Natural genetic variation is a valuable resource, and its importance for understanding plant biology is increasingly being recognized (reviewed in Koornneef et al., 2004). Pinpointing the mechanisms of small effect QTL, starting with the identification of the underlying genes, is not a trivial matter (Weigel and Nordborg, 2005). As demonstrated for FLC, mathematical modeling provides a useful complement to experiments in understanding quantitative changes in plant response networks.
METHODS
Plant Materials and Growth Conditions
NIL46 was produced by genotypic selection from a backcross of NIL187 (donated by M. Koornneef) to Ler. The fri; flc, FRI; FLC, fri; FLC, and FRI; flc genotypic combinations used for leaf movement and RNA time courses are in the Col background with combinations of either wild-type Col or flc-3 and FRI-SF2 alleles (Michaels and Amasino, 1999, 2001). The ld-1 and ld-1; flc-3 mutants have been described (Michaels and Amasino, 2001), as have the fld-3 mutants (He et al., 2003). Wild-type Col-0 seedlings were used for the microarray circadian time-course experiment. Unless otherwise stated, seedlings were sterilized and grown as described (Edwards et al., 2005).

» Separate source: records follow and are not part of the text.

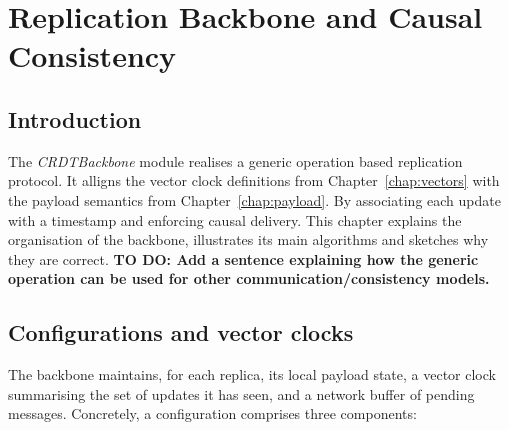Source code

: 
\chapter{Replication Backbone and Causal Consistency}\label{chap:backbone}

\section{Introduction}

The \textit{CRDTBackbone} module realises a generic operation based replication protocol.  
It alligns the vector clock definitions from Chapter~\ref{chap:vectors} with the payload semantics from Chapter~\ref{chap:payload}.  
By associating each update with a timestamp and enforcing causal delivery.  
This chapter explains the organisation of the backbone, illustrates its main algorithms and sketches why they are correct.
\textbf{TO DO: Add a sentence explaining how the generic operation can be used for other communication/consistency models.}

\section{Configurations and vector clocks}

The backbone maintains, for each replica, its local payload state, a vector clock summarising the set of updates it has seen, and a network buffer of pending messages.  
Concretely, a configuration comprises three components:

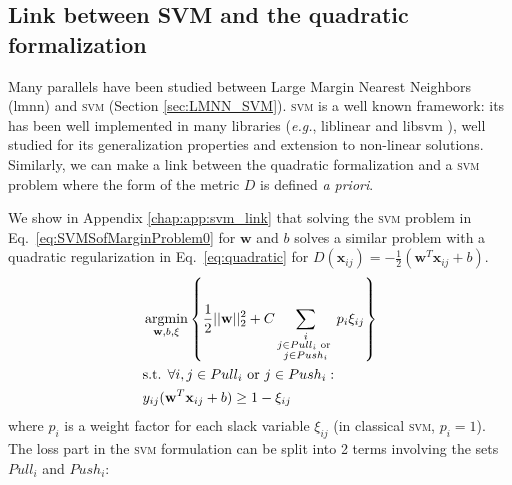 \subsection{Link between SVM and the quadratic formalization}

Many parallels have been studied between Large Margin Nearest Neighbors ({\sc lmnn}) and \textsc{svm} (Section \ref{sec:LMNN_SVM}). \textsc{svm} is a well known framework: its has been well implemented in many libraries (\textit{e.g.}, {\sc liblinear} \cite{Fan2008} and {\sc libsvm} \cite{Hsu2008}), well studied for its generalization properties and extension to non-linear solutions. Similarly, we can make a link between the quadratic formalization and a \textsc{svm} problem where the form of the metric $D$ is defined \textit{a priori}.

We show in Appendix \ref{chap:app:svm_link} that solving the \textsc{svm} problem in Eq.~\ref{eq:SVMSofMarginProblem0} for $\textbf{w}$ and $b$ solves a similar problem with a quadratic regularization in Eq.~\ref{eq:quadratic} for $D(\textbf{x}_{ij})=-\frac{1}{2}(\textbf{w}^T\textbf{x}_{ij}+b)$. 
\begin{equation}
\begin{aligned}
&\displaystyle \argmin_{\textbf{w},b,\xi} 
\left\lbrace \frac{1}{2}||\textbf{w}||_2^2
+ C \sum\limits_{\substack{i \\j \in Pull_i \text{  or  } \\ j \in Push_i}}p_i\xi_{ij} \right\rbrace \\
& \text{s.t.  }  \forall i,j \in Pull_i \text{  or  } j \in Push_i: \\
& y_{ij}(\textbf{w}^T\textbf{x}_{ij}+b) \geq 1-\xi_{ij}
\end{aligned}
\label{eq:SVMSofMarginProblem0}
\end{equation}
\noindent where $p_i$ is a weight factor for each slack variable $\xi_{ij}$ (in classical \textsc{svm}, $p_i=1$). The loss part in the \textsc{svm} formulation can be split into 2 terms involving the sets $Pull_i$ and $Push_i$:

Measuring Circadian Rhythms
Circadian rhythms were measured by video imaging of leaf movement under constant light and analyzed in the BRASS interface (Edwards et al., 2005; http://www.amillar.org/Downloads.html). Mean period estimates for each genotype in Figures 1B and 1C are based on 10 to 50 leaf traces from two to four independent experiments at each temperature, analyzed using REML (Patterson and Thompson, 1971) in the statistical package GENSTAT 5 (Payne et al., 1993). Mean period estimates in Figures 1D and 1E are from representative experiments analyzed in BRASS.
Quantitative RT-PCR
Approximately 100 seedlings were ground under liquid nitrogen per time point, and total RNA was extracted using a Plant RNeasy kit and RNase-free DNase (Qiagen) according to the manufacturer's instructions. cDNA samples for real-time PCR applications were reverse transcribed from 1 μg of RNA using the RevertAid first-strand cDNA synthesis kit (Fermentas, Helena Biosciences) according to the manufacturer's instructions, and the cDNA product was diluted 1:5 in RNase-free water. Transcript abundance of TOC1, CCA1, LHY, GI, EPR1, and LUX were assessed by quantitative real-time PCR in either an ABI PRISM 7700 (Applied Biosystems) or Bio-Rad iCycler IQ using ABI SYBR Green PCR Master Mix (Applied Biosystems) in 15-μL reactions. Transcript levels were normalized to ACT2 using a cDNA dilution series for each primer set in each experiment. Each RNA sample was assayed in triplicate. Primers for GI and ACT2 have been described previously (Locke et al., 2005b). Primer sequences to assess other transcripts are shown below: TOC1 forward, 5′-ATCTTCGCAGAATCCCTGTGATA-3′; TOC1 reverse, 5′-GCACCTAGCTTCAAGCACTTTACA-3′; CCA1 forward, 5′-CTGTGTCTGACGAGGGTCGAA-3′; CCA1 reverse, 5′-ATATGTAAAACTTTGCGGCAATACCT-3′; LHY forward, 5′-CAACAGCAACAACAATGCAACTAC-3′ LHY reverse, 5′-AGAGAGCCTGAAACGCTATACGA-3′; EPR1 forward, 5′-CCAAGATGGCTCAGGAAGCT-3′; EPR1 reverse, 5′-AAGGATGTGCCGGTTTTCTCT-3′; LUX forward, 5′-GACGATGATTCTGATGATAAGG-3′; LUX reverse, 5′-CAGTTTATGCACATCATATGGG-3′.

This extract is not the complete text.